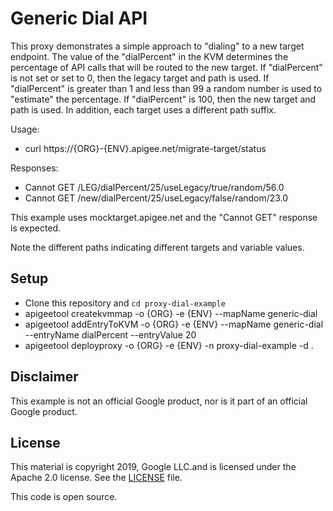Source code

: # Generic Dial API
This proxy demonstrates a simple approach to "dialing" to a new target endpoint.
The value of the "dialPercent" in the KVM determines the percentage of API calls that will be routed to the new target.
If "dialPercent" is not set or set to 0, then the legacy target and path is used.
If "dialPercent" is greater than 1 and less than 99 a random number is used to "estimate" the percentage.
If "dialPercent" is 100, then the new target and path is used.
In addition, each target uses a different path suffix.


Usage:
* curl https://{ORG}-{ENV}.apigee.net/migrate-target/status

Responses:
* Cannot GET /LEG/dialPercent/25/useLegacy/true/random/56.0
* Cannot GET /new/dialPercent/25/useLegacy/false/random/23.0

This example uses mocktarget.apigee.net and the "Cannot GET" response is expected.

Note the different paths indicating different targets and variable values.

## Setup
* Clone this repository and `cd proxy-dial-example`
* apigeetool createkvmmap -o {ORG} -e {ENV} --mapName generic-dial
* apigeetool addEntryToKVM -o {ORG} -e {ENV} --mapName generic-dial --entryName dialPercent --entryValue 20
* apigeetool deployproxy -o {ORG} -e {ENV} -n proxy-dial-example -d .


## Disclaimer

This example is not an official Google product, nor is it part of an official Google product.

## License

This material is copyright 2019, Google LLC.and is licensed under the Apache 2.0 license.
See the [LICENSE](LICENSE) file.

This code is open source.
#####
• _What you need to do_:
Take the listing above and repeat exactly the lines from the one containing "Cannot GET /new/dialPercent/25/useLegacy/false/random/23.0" through the one containing "Clone this repository", both included.

• _Task response_:
* Cannot GET /new/dialPercent/25/useLegacy/false/random/23.0

This example uses mocktarget.apigee.net and the "Cannot GET" response is expected.

Note the different paths indicating different targets and variable values.

## Setup
* Clone this repository and `cd proxy-dial-example`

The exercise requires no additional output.